Schwäbische Zeitung: Die Pläne treffen die Falschen - Leitartikel
Ravensburg (ots)
Steigen wir kurz auf das Gerechtigkeitsgesäusel der wahlkämpfenden Volksparteien ein. Die Sozialdemokraten haben die Reichen identifiziert, um aus ihrer schwächelnden Kampagne doch noch eine Erfolgsgeschichte machen zu können. Denn in Umfragen wird der SPD Kompetenz zugesprochen, wenn es darum geht, soziale Schieflagen zu erkennen. Was liegt also näher für die kühl rechnenden Politstrategen, als sich als Anwälte der kleinen Leute zu gerieren und die vermeintlich Privilegierten ins Visier zu nehmen.

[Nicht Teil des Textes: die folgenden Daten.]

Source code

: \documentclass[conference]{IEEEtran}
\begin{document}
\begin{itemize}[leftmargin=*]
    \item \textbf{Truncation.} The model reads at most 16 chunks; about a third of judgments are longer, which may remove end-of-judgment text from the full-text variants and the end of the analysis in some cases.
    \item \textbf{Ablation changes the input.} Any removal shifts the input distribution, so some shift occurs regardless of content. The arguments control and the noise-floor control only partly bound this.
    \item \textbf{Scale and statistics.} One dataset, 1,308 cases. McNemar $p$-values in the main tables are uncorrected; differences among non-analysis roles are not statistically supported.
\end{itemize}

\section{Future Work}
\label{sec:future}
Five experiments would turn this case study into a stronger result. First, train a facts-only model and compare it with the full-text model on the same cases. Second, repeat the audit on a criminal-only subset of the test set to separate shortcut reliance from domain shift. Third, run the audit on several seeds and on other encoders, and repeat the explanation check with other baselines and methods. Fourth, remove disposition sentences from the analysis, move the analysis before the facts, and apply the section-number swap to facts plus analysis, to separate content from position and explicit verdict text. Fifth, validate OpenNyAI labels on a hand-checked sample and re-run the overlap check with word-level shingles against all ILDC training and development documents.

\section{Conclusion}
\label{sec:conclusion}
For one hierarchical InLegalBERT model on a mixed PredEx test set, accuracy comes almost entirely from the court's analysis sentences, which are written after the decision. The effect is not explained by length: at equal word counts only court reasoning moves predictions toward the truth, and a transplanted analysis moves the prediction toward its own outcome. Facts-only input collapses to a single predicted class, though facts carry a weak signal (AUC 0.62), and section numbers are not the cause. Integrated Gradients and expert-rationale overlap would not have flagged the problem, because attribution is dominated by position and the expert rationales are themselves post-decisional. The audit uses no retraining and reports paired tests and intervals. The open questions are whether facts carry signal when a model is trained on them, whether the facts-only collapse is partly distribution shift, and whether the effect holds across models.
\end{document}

Dumm nur, dass nach den SPD-Plänen nicht nur die absoluten Spitzenverdiener mehr überweisen sollen, sondern aufgrund des Steuerverlaufes auch schon Facharbeiter und Angestellte mehr zahlen werden, die etwas über dem Normalverdiener-Durchschnitt auf ihr Konto gebucht bekommen. Noch dümmer ist aber, dass eine Unions-Ministerpräsidentin auf den Zug aufspringt, in dem es sich die Grünen bereits bequem gemacht haben, und einer noch deutlicheren Einkommensteuererhöhung das Wort redet. Eine Stimme der ökonomischen Vernunft fehlt, und leider ist die FDP mit ihrer jahrzehntelangen, ermüdenden Steuersenkungsrhetorik nicht mehr die Partei, der in diesem Punkt ernsthaft Gehör geschenkt wird. Das ist schade, denn die Richtung, in die der Zug rattert, ist definitiv die falsche.
Im Jahr 2012 hat der deutsche Staat 616 Milliarden Euro kassiert. Diese enorme Summe sollte ausreichen, auch einen aktiv handelnden Staat zu finanzieren. Niemand will extreme Unterschiede zwischen Arm und Reich wie in Übersee. Wir sind von solchen Zuständen aber auch weit entfernt, aller Kanzlerkandidaten-Rhetorik zum Trotz. Würde der Spitzensteuer-Fetisch durchgehen, zahlten Ledige ab 64000 Euro demnächst mehr. Das sind keine Großverdiener. Es wäre der Mittelstand in unserer Region, der zur Kasse gebeten würde. Und steigenden Belastungen begegnet etwa ein Handwerksbetrieb mit weniger Investitionen. Die Auswirkungen auf den Arbeitsmarkt dürften klar sein. Mit Gerechtigkeit hat das wenig zu tun.